Among the entries, how many lines carry the string "topSpecified"? Give the number and nothing else.

→ EXTRACTED MATERIAL:
▼

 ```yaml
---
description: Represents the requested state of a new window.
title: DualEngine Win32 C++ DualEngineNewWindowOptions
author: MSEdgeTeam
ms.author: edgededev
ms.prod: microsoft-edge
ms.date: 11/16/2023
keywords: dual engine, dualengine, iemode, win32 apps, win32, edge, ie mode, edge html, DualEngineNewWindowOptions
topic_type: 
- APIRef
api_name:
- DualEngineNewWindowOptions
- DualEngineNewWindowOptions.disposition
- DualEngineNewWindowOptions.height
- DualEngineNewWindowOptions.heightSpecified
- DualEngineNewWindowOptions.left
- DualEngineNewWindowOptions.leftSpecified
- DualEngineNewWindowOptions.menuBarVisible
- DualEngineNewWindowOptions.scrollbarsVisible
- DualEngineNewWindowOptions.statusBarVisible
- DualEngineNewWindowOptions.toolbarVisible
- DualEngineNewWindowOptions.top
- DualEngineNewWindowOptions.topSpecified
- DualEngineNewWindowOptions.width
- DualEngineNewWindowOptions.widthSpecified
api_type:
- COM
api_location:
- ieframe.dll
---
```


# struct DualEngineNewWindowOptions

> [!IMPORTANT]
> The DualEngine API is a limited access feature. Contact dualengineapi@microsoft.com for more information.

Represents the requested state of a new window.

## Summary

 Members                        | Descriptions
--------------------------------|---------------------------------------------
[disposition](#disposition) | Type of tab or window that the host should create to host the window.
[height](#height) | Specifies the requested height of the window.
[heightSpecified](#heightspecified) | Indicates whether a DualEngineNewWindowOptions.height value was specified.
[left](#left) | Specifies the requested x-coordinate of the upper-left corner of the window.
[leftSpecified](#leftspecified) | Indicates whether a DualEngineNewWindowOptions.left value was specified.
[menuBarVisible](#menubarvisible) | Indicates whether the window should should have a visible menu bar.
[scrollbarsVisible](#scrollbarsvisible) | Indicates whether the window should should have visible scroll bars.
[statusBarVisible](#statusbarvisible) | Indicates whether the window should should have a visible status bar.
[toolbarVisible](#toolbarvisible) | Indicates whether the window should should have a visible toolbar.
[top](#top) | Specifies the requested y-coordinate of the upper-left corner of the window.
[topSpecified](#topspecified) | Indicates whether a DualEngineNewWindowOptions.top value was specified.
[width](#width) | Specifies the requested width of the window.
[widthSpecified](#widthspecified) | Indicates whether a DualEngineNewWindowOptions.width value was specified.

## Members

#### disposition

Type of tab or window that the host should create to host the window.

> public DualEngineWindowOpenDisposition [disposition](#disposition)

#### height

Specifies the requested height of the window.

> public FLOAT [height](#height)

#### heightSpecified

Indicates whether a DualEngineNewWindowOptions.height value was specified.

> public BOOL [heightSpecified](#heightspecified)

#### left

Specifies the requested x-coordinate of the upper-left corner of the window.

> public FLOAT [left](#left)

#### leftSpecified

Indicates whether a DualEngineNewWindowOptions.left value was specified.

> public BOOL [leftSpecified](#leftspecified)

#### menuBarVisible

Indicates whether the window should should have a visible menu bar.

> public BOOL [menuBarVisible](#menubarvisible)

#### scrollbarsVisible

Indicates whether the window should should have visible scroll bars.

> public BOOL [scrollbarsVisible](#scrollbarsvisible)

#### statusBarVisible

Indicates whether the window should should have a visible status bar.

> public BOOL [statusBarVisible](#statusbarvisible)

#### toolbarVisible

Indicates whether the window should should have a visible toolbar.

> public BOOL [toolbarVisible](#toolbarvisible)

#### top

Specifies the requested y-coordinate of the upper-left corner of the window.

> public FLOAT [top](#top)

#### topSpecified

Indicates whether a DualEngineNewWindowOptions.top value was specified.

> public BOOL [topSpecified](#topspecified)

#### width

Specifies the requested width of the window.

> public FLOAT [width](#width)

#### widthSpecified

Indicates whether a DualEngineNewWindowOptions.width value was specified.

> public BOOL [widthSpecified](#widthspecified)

▲

→ OUTPUT FOR THIS EXERCISE:
4